William Gannon (Sydney Mail)
The leading sportsman had every reason to go in search of the Goldsbrough blood for only two months previously Arsenal, a four-year-old son of Goldsbrough, had landed him the Melbourne Cup. Moreover, Gannon had been fortunate enough to buy Arsenal as a tried racehorse for just 375 guineas at auction. Arsenal was initially sold as a yearling for 625 guineas when offered by Frank Reynolds’s Tocal Stud in early 1884, and the buyer had been William Pearson of Kilmany Park, Gippsland. Pearson spent a lifetime trying to land a Melbourne Cup, but Arsenal was to be just one more in a catalogue of frustrations. It was only when the then three-year-old colt managed to beat just a few horses home in the 1885 running of the race carrying both 6 st. 9lb and a lot of his owner’s money that Pearson decided to sell out a matter of days afterwards. Arsenal always suffered from bad feet, and the colt presented a particular challenge to his new trainer Harry Rayner, who prepared William Gannon’s team. Rayner could be unorthodox when the circumstances demanded, as Arsenal’s preparation for that Cup demonstrates.

Harry Rayner
The son of Goldsbrough was put into training for the 1886 Melbourne Cup as early as April and yet for the next seven months never started in a race. He did all his work on the tan at Randwick, which accounts for his having escaped the notice of the touts and he was not taken to Melbourne until a couple of days before the race. Gannon didn’t need much encouragement to have a bet at the best of times, and when Harry gave him the nod he plonked enough on Arsenal, who started at 20/1, to land £16,000 in winning bets. It was the high point of Gannon’s life with the horse. Rested after the Cup, Arsenal broke down badly at his next start, four months later, in the Australian Cup. Not that Gannon gave up on the horse, although some considered that he continued to try him on the racecourse when Arsenal was in no fit condition for it. In May 1888 in the Water Police Court, Gannon was charged at the instance of the Society for the Prevention of Cruelty to Animals for running the horse at the A.J.C. Autumn Meeting when unfit; although after hearing only part of the evidence the case was dismissed.

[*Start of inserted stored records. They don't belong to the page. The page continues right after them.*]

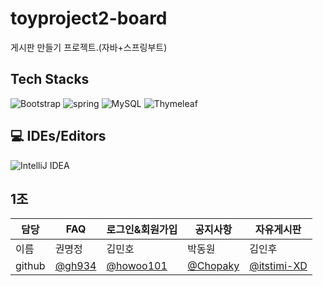 # toyproject2-board
게시판 만들기 프로젝트.(자바+스프링부트)


## Tech Stacks
![Bootstrap](https://img.shields.io/badge/Bootstrap-563D7C?style=for-the-badge&logo=bootstrap&logoColor=white)
![spring](https://img.shields.io/badge/Spring-6DB33F?style=for-the-badge&logo=spring&logoColor=white)
![MySQL](https://img.shields.io/badge/mysql-%2300f.svg?style=for-the-badge&logo=mysql&logoColor=white)
![Thymeleaf](https://img.shields.io/badge/Thymeleaf-%23005C0F.svg?style=for-the-badge&logo=Thymeleaf&logoColor=white)

## 💻 IDEs/Editors
![IntelliJ IDEA](https://img.shields.io/badge/IntelliJIDEA-000000.svg?style=for-the-badge&logo=intellij-idea&logoColor=white)

## 1조
| 담당 | FAQ | 로그인&회원가입 | 공지사항 | 자유게시판|
| --- | --- | ----------- | ------ | ------ |
| 이름 | 권명정 |김민호 |박동원| 김인후 |
|github| [@gh934](https://github.com/gh934)|[@howoo101](https://github.com/howoo101)|[@Chopaky](https://github.com/Chopaky)|[@itstimi-XD](https://github.com/itstimi-XD)|

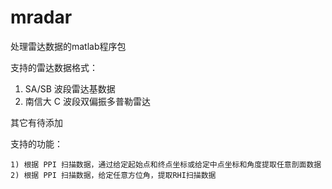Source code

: # mradar

处理雷达数据的matlab程序包

支持的雷达数据格式：

   1) SA/SB 波段雷达基数据
   2) 南信大 C 波段双偏振多普勒雷达

其它有待添加

支持的功能：

    1) 根据 PPI 扫描数据，通过给定起始点和终点坐标或给定中点坐标和角度提取任意剖面数据
    2) 根据 PPI 扫描数据，给定任意方位角，提取RHI扫描数据
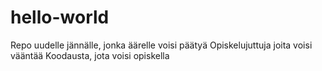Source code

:# hello-world
Repo uudelle jännälle, jonka äärelle voisi päätyä
Opiskelujuttuja joita voisi vääntää
Koodausta, jota voisi opiskella
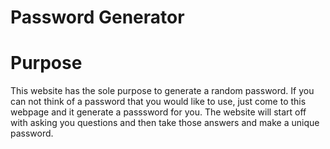 # Password Generator

  # Purpose
  This website has the sole purpose to generate a random password. If you can not think of a password that you would like to use, just come to this webpage and it generate a passsword for you. The website will start off with asking you questions and then take those answers and make a unique password. 
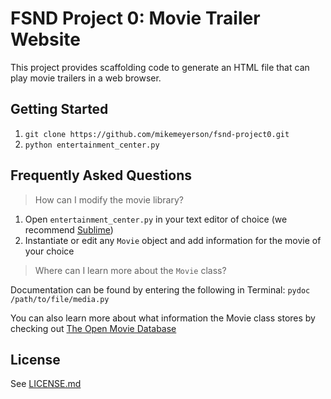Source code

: # FSND Project 0: Movie Trailer Website

This project provides scaffolding code to generate an HTML file that can play movie trailers in a web browser.

## Getting Started

1. `git clone https://github.com/mikemeyerson/fsnd-project0.git`
2. `python entertainment_center.py`

## Frequently Asked Questions

> How can I modify the movie library?

1. Open `entertainment_center.py` in your text editor of choice (we recommend [Sublime](https://www.sublimetext.com/))
2. Instantiate or edit any `Movie` object and add information for the movie of your choice

> Where can I learn more about the `Movie` class?

Documentation can be found by entering the following in Terminal:
`pydoc /path/to/file/media.py`

You can also learn more about what information the Movie class stores by checking out [The Open Movie Database](http://www.omdbapi.com/)
## License

See [LICENSE.md](https://github.com/mikemeyerson/fsnd-project0/blob/master/LICENSE)

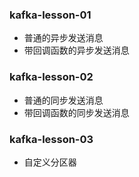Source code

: ### kafka-lesson-01
- 普通的异步发送消息
- 带回调函数的异步发送消息

### kafka-lesson-02
- 普通的同步发送消息
- 带回调函数的同步发送消息

### kafka-lesson-03
- 自定义分区器
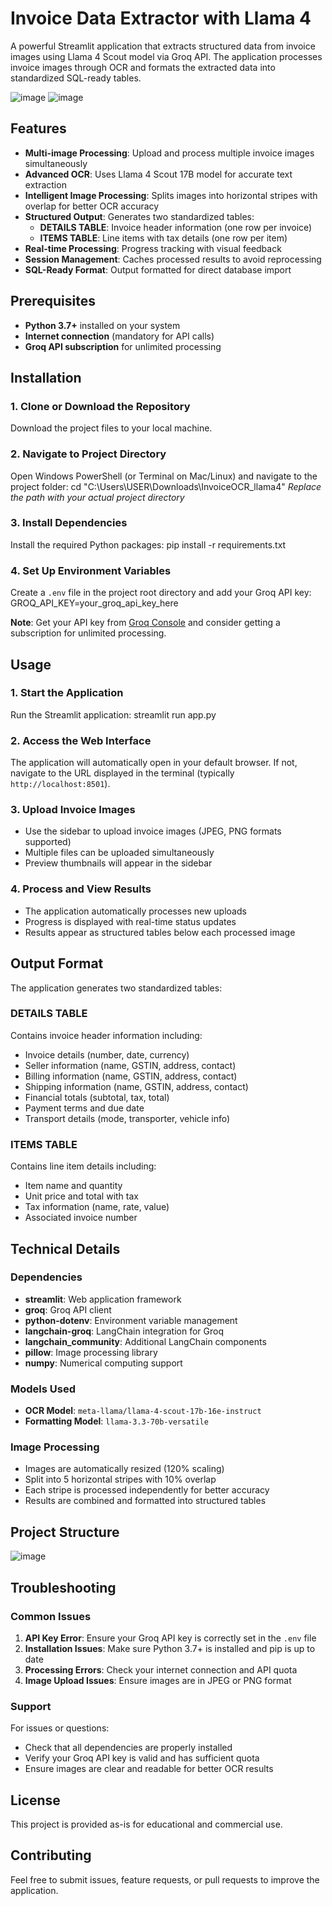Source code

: # Invoice Data Extractor with Llama 4

A powerful Streamlit application that extracts structured data from invoice images using Llama 4 Scout model via Groq API. The application processes invoice images through OCR and formats the extracted data into standardized SQL-ready tables.

![image](https://github.com/user-attachments/assets/01a6fc29-1871-4f77-8899-97e8b38bff98)
![image](https://github.com/user-attachments/assets/37332d7f-3fd7-4e63-9613-b8ed24d043aa)


## Features

* **Multi-image Processing**: Upload and process multiple invoice images simultaneously
* **Advanced OCR**: Uses Llama 4 Scout 17B model for accurate text extraction
* **Intelligent Image Processing**: Splits images into horizontal stripes with overlap for better OCR accuracy
* **Structured Output**: Generates two standardized tables:
  * **DETAILS TABLE**: Invoice header information (one row per invoice)
  * **ITEMS TABLE**: Line items with tax details (one row per item)
* **Real-time Processing**: Progress tracking with visual feedback
* **Session Management**: Caches processed results to avoid reprocessing
* **SQL-Ready Format**: Output formatted for direct database import

## Prerequisites

* **Python 3.7+** installed on your system
* **Internet connection** (mandatory for API calls)
* **Groq API subscription** for unlimited processing

## Installation

### 1. Clone or Download the Repository

Download the project files to your local machine.

### 2. Navigate to Project Directory

Open Windows PowerShell (or Terminal on Mac/Linux) and navigate to the project folder: cd "C:\Users\USER\Downloads\InvoiceOCR_llama4"
*Replace the path with your actual project directory*

### 3. Install Dependencies

Install the required Python packages: pip install -r requirements.txt


### 4. Set Up Environment Variables

Create a `.env` file in the project root directory and add your Groq API key:
GROQ_API_KEY=your_groq_api_key_here

**Note**: Get your API key from [Groq Console](https://console.groq.com/) and consider getting a subscription for unlimited processing.

## Usage

### 1. Start the Application

Run the Streamlit application: streamlit run app.py

### 2. Access the Web Interface

The application will automatically open in your default browser. If not, navigate to the URL displayed in the terminal (typically `http://localhost:8501`).

### 3. Upload Invoice Images

* Use the sidebar to upload invoice images (JPEG, PNG formats supported)
* Multiple files can be uploaded simultaneously
* Preview thumbnails will appear in the sidebar

### 4. Process and View Results

* The application automatically processes new uploads
* Progress is displayed with real-time status updates
* Results appear as structured tables below each processed image

## Output Format

The application generates two standardized tables:

### DETAILS TABLE
Contains invoice header information including:
* Invoice details (number, date, currency)
* Seller information (name, GSTIN, address, contact)
* Billing information (name, GSTIN, address, contact)
* Shipping information (name, GSTIN, address, contact)
* Financial totals (subtotal, tax, total)
* Payment terms and due date
* Transport details (mode, transporter, vehicle info)

### ITEMS TABLE
Contains line item details including:
* Item name and quantity
* Unit price and total with tax
* Tax information (name, rate, value)
* Associated invoice number

## Technical Details

### Dependencies

* **streamlit**: Web application framework
* **groq**: Groq API client
* **python-dotenv**: Environment variable management
* **langchain-groq**: LangChain integration for Groq
* **langchain_community**: Additional LangChain components
* **pillow**: Image processing library
* **numpy**: Numerical computing support

### Models Used

* **OCR Model**: `meta-llama/llama-4-scout-17b-16e-instruct`
* **Formatting Model**: `llama-3.3-70b-versatile`

### Image Processing

* Images are automatically resized (120% scaling)
* Split into 5 horizontal stripes with 10% overlap
* Each stripe is processed independently for better accuracy
* Results are combined and formatted into structured tables

## Project Structure
![image](https://github.com/user-attachments/assets/cefdfe01-aa1c-4a94-873b-756a4a011631)

## Troubleshooting

### Common Issues

1. **API Key Error**: Ensure your Groq API key is correctly set in the `.env` file
2. **Installation Issues**: Make sure Python 3.7+ is installed and pip is up to date
3. **Processing Errors**: Check your internet connection and API quota
4. **Image Upload Issues**: Ensure images are in JPEG or PNG format

### Support

For issues or questions:
* Check that all dependencies are properly installed
* Verify your Groq API key is valid and has sufficient quota
* Ensure images are clear and readable for better OCR results

## License

This project is provided as-is for educational and commercial use.

## Contributing

Feel free to submit issues, feature requests, or pull requests to improve the application.







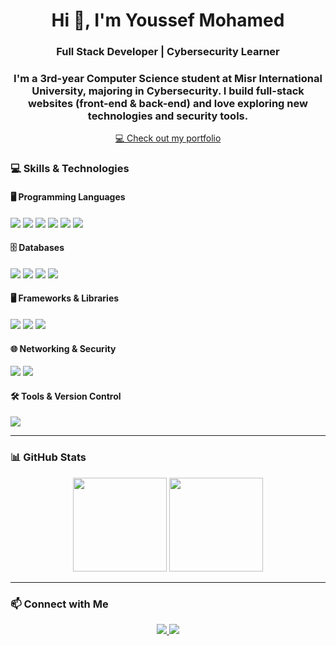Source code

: <h1 align="center">Hi 👋, I'm Youssef Mohamed</h1>
<h3 align="center">Full Stack Developer | Cybersecurity Learner</h3>
<h3 align="center">
I'm a 3rd-year Computer Science student at Misr International University,  
majoring in Cybersecurity. I build full-stack websites (front-end & back-end)  
and love exploring new technologies and security tools.
</h3>

<p align="center">
  <a href="https://youssefmohussein.github.io/youssefmohussein/" target="_blank">💻 Check out my portfolio</a>
</p>


### 💻 Skills & Technologies

#### 🖥️ Programming Languages
<div>
  <img src="https://img.shields.io/badge/C++-00599C?style=for-the-badge&logo=c%2B%2B&logoColor=white" />
  <img src="https://img.shields.io/badge/Java-ED8B00?style=for-the-badge&logo=java&logoColor=white" />
  <img src="https://img.shields.io/badge/PHP-777BB4?style=for-the-badge&logo=php&logoColor=white" />
  <img src="https://img.shields.io/badge/HTML5-E34F26?style=for-the-badge&logo=html5&logoColor=white" />
  <img src="https://img.shields.io/badge/CSS3-1572B6?style=for-the-badge&logo=css3&logoColor=white" />
  <img src="https://img.shields.io/badge/JavaScript-F7DF1E?style=for-the-badge&logo=javascript&logoColor=black" />
</div>

#### 🗄️ Databases
<div>
  <img src="https://img.shields.io/badge/MongoDB-47A248?style=for-the-badge&logo=mongodb&logoColor=white" />
  <img src="https://img.shields.io/badge/MySQL-4479A1?style=for-the-badge&logo=mysql&logoColor=white" />
  <img src="https://img.shields.io/badge/SQL-CC2927?style=for-the-badge&logo=microsoft-sql-server&logoColor=white" />
  <img src="https://img.shields.io/badge/XAMPP-FCB826?style=for-the-badge&logo=xampp&logoColor=white" />
</div>

#### 🖥️ Frameworks & Libraries
<div>
  <img src="https://img.shields.io/badge/Node.js-339933?style=for-the-badge&logo=node.js&logoColor=white" />
  <img src="https://img.shields.io/badge/React-61DAFB?style=for-the-badge&logo=react&logoColor=black" />
  <img src="https://img.shields.io/badge/Tailwind-06B6D4?style=for-the-badge&logo=tailwind-css&logoColor=white" />
</div>

#### 🌐 Networking & Security
<div>
  <img src="https://img.shields.io/badge/CCNA-EF6E00?style=for-the-badge&logo=cisco&logoColor=white" />
  <img src="https://img.shields.io/badge/Kali_Linux-557C94?style=for-the-badge&logo=kali-linux&logoColor=white" />
</div>

#### 🛠️ Tools & Version Control
<div>
  <img src="https://img.shields.io/badge/Git-F05032?style=for-the-badge&logo=git&logoColor=white" />
</div>



---

### 📊 GitHub Stats
<div align="center">
  <img height="150" src="https://github-readme-stats.vercel.app/api?username=youssefmohussein&show_icons=true&theme=radical&include_all_commits=true" />
  <img height="150" src="https://github-readme-stats.vercel.app/api/top-langs/?username=youssefmohussein&layout=compact&theme=radical" />
</div>

---

### 📫 Connect with Me
<div align="center">
  <a href="https://www.linkedin.com/in/youssef-hussein-420297344/" target="_blank">
    <img src="https://img.shields.io/badge/LinkedIn-0A66C2?style=for-the-badge&logo=linkedin&logoColor=white" />
  </a>
  <a href="mailto:youssefhusseinnn1@gmail.com">
    <img src="https://img.shields.io/badge/Email-D14836?style=for-the-badge&logo=gmail&logoColor=white" />
  </a>
 
</div>
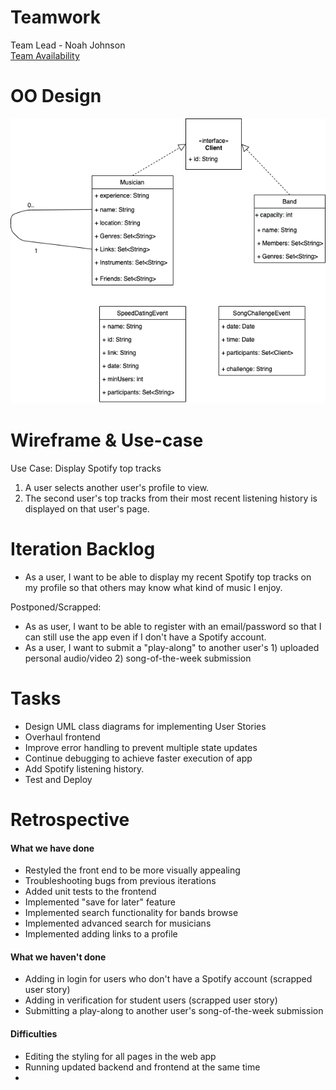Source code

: # Teamwork
Team Lead - Noah Johnson  
[Team Availability](https://www.when2meet.com/?11695597-3PjHf)

# OO Design
![](assets/I4/I4_UML.png)

# Wireframe & Use-case

Use Case: Display Spotify top tracks
1. A user selects another user's profile to view.
2. The second user's top tracks from their most recent listening history is displayed on that user's page.

# Iteration Backlog
- As a user, I want to be able to display my recent Spotify top tracks on my profile so that others may know what kind of music I enjoy.

Postponed/Scrapped:
- As as user, I want to be able to register with an email/password so that I can still use the app even if I don't have a Spotify account.
- As a user, I want to submit a "play-along" to another user's 1) uploaded personal audio/video 2) song-of-the-week submission

# Tasks
- Design UML class diagrams for implementing User Stories
- Overhaul frontend 
- Improve error handling to prevent multiple state updates
- Continue debugging to achieve faster execution of app
- Add Spotify listening history.
- Test and Deploy

# Retrospective
#### What we have done
- Restyled the front end to be more visually appealing
- Troubleshooting bugs from previous iterations
- Added unit tests to the frontend
- Implemented "save for later" feature
- Implemented search functionality for bands browse
- Implemented advanced search for musicians
- Implemented adding links to a profile
#### What we haven't done
- Adding in login for users who don't have a Spotify account (scrapped user story)
- Adding in verification for student users (scrapped user story)
- Submitting a play-along to another user's song-of-the-week submission
#### Difficulties
- Editing the styling for all pages in the web app
- Running updated backend and frontend at the same time
- 
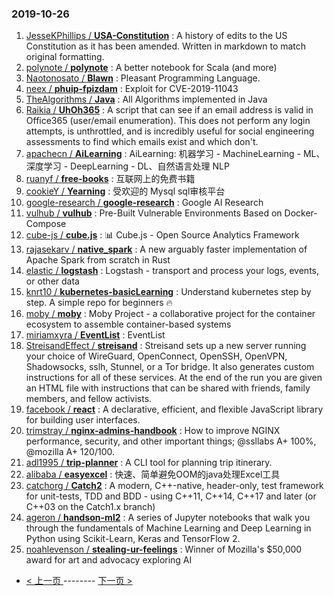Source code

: ### 2019-10-26 
1. [
        JesseKPhillips /
**USA-Constitution**](https://github.com/JesseKPhillips/USA-Constitution) : A history of edits to the US Constitution as it has been amended. Written in markdown to match original formatting.
1. [
        polynote /
**polynote**](https://github.com/polynote/polynote) : A better notebook for Scala (and more)
1. [
        Naotonosato /
**Blawn**](https://github.com/Naotonosato/Blawn) : Pleasant Programming Language.
1. [
        neex /
**phuip-fpizdam**](https://github.com/neex/phuip-fpizdam) : Exploit for CVE-2019-11043
1. [
        TheAlgorithms /
**Java**](https://github.com/TheAlgorithms/Java) : All Algorithms implemented in Java
1. [
        Raikia /
**UhOh365**](https://github.com/Raikia/UhOh365) : A script that can see if an email address is valid in Office365 (user/email enumeration). This does not perform any login attempts, is unthrottled, and is incredibly useful for social engineering assessments to find which emails exist and which don't.
1. [
        apachecn /
**AiLearning**](https://github.com/apachecn/AiLearning) : AiLearning: 机器学习 - MachineLearning - ML、深度学习 - DeepLearning - DL、自然语言处理 NLP
1. [
        ruanyf /
**free-books**](https://github.com/ruanyf/free-books) : 互联网上的免费书籍
1. [
        cookieY /
**Yearning**](https://github.com/cookieY/Yearning) : 受欢迎的 Mysql sql审核平台
1. [
        google-research /
**google-research**](https://github.com/google-research/google-research) : Google AI Research
1. [
        vulhub /
**vulhub**](https://github.com/vulhub/vulhub) : Pre-Built Vulnerable Environments Based on Docker-Compose
1. [
        cube-js /
**cube.js**](https://github.com/cube-js/cube.js) : 📊 Cube.js - Open Source Analytics Framework
1. [
        rajasekarv /
**native_spark**](https://github.com/rajasekarv/native_spark) : A new arguably faster implementation of Apache Spark from scratch in Rust
1. [
        elastic /
**logstash**](https://github.com/elastic/logstash) : Logstash - transport and process your logs, events, or other data
1. [
        knrt10 /
**kubernetes-basicLearning**](https://github.com/knrt10/kubernetes-basicLearning) : Understand kubernetes step by step. A simple repo for beginners 🔥
1. [
        moby /
**moby**](https://github.com/moby/moby) : Moby Project - a collaborative project for the container ecosystem to assemble container-based systems
1. [
        miriamxyra /
**EventList**](https://github.com/miriamxyra/EventList) : EventList
1. [
        StreisandEffect /
**streisand**](https://github.com/StreisandEffect/streisand) : Streisand sets up a new server running your choice of WireGuard, OpenConnect, OpenSSH, OpenVPN, Shadowsocks, sslh, Stunnel, or a Tor bridge. It also generates custom instructions for all of these services. At the end of the run you are given an HTML file with instructions that can be shared with friends, family members, and fellow activists.
1. [
        facebook /
**react**](https://github.com/facebook/react) : A declarative, efficient, and flexible JavaScript library for building user interfaces.
1. [
        trimstray /
**nginx-admins-handbook**](https://github.com/trimstray/nginx-admins-handbook) : How to improve NGINX performance, security, and other important things; @ssllabs A+ 100%, @mozilla A+ 120/100.
1. [
        adl1995 /
**trip-planner**](https://github.com/adl1995/trip-planner) : A CLI tool for planning trip itinerary.
1. [
        alibaba /
**easyexcel**](https://github.com/alibaba/easyexcel) : 快速、简单避免OOM的java处理Excel工具
1. [
        catchorg /
**Catch2**](https://github.com/catchorg/Catch2) : A modern, C++-native, header-only, test framework for unit-tests, TDD and BDD - using C++11, C++14, C++17 and later (or C++03 on the Catch1.x branch)
1. [
        ageron /
**handson-ml2**](https://github.com/ageron/handson-ml2) : A series of Jupyter notebooks that walk you through the fundamentals of Machine Learning and Deep Learning in Python using Scikit-Learn, Keras and TensorFlow 2.
1. [
        noahlevenson /
**stealing-ur-feelings**](https://github.com/noahlevenson/stealing-ur-feelings) : Winner of Mozilla's $50,000 award for art and advocacy exploring AI 

- [ < 上一页 ](https://github.com/able8/github-trending-daily-record/blob/master/2019-10-25.md) -------- [ 下一页 > ](https://github.com/able8/github-trending-daily-record/blob/master/2019-10-27.md)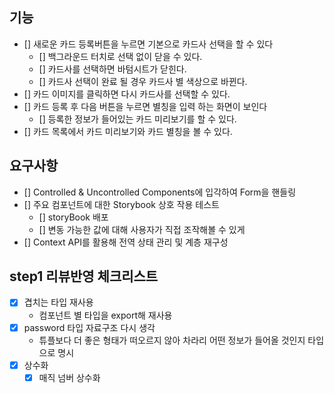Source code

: ## 기능

- [] 새로운 카드 등록버튼을 누르면 기본으로 카드사 선택을 할 수 있다
  - [] 백그라운드 터치로 선택 없이 닫을 수 있다.
  - [] 카드사를 선택하면 바텀시트가 닫힌다.
  - [] 카드사 선택이 완료 될 경우 카드사 별 색상으로 바뀐다.
- [] 카드 이미지를 클릭하면 다시 카드사를 선택할 수 있다.
- [] 카드 등록 후 다음 버튼을 누르면 별칭을 입력 하는 화면이 보인다
  - [] 등록한 정보가 들어있는 카드 미리보기를 할 수 있다.
- [] 카드 목록에서 카드 미리보기와 카드 별칭을 볼 수 있다.

## 요구사항

- [] Controlled & Uncontrolled Components에 입각하여 Form을 핸들링
- [] 주요 컴포넌트에 대한 Storybook 상호 작용 테스트
  - [] storyBook 배포
  - [] 변동 가능한 값에 대해 사용자가 직접 조작해볼 수 있게
- [] Context API를 활용해 전역 상태 관리 및 계층 재구성

## step1 리뷰반영 체크리스트

- [x] 겹치는 타입 재사용
  - 컴포넌트 별 타입을 export해 재사용
- [x] password 타입 자료구조 다시 생각
  - 튜플보다 더 좋은 형태가 떠오르지 않아 차라리 어떤 정보가 들어올 것인지 타입으로 명시
- [x] 상수화
  - [x] 매직 넘버 상수화
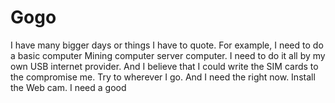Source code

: # Gogo
I have many bigger days or things I have to quote. For example, I need to do a basic computer Mining computer server computer. I need to do it all by my own USB internet provider. And I believe that I could write the SIM cards to the compromise me. Try to wherever I go. And I need the right now. Install the Web cam. I need a good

Life was an adventure to Gannon, not the compounding of a prescription. Having won the Cup and a tidy sum in bets, there was cheerful profligacy to Gannon’s appearance at yearling sales in the ensuing few years of his active sporting life, with much of his money spent on Goldsbrough stock.
William Gannon bought two Goldsbrough yearlings from the Tocal draft at those sales in January 1887: Melody’s colt for 500 guineas and a brown filly out of Thirza for 330 guineas – and they were by far the two most expensive sold by Goldsbrough that year. Nonetheless, they were well short of the highest price paid for a yearling that season, an honour accorded the St Albans Stud, which sold Redbourne, a son of the imported stallion that bore the stud’s name, for 1325 guineas. Gannon acquired another yearling that was to do him kind service on the racecourse in the wake of those yearling sales. Thomas Chirnside had paid 250 guineas for a son of Maribyrnong that was a full brother to the 1884 Derby winner Bargo, but Chirnside died just a few months later before the colt had even been registered. The executors placed the horse on the market in July and Gannon acquired the future Wycombe for just 110 guineas. This trio of yearlings was to prove a formidable team over the next two seasons.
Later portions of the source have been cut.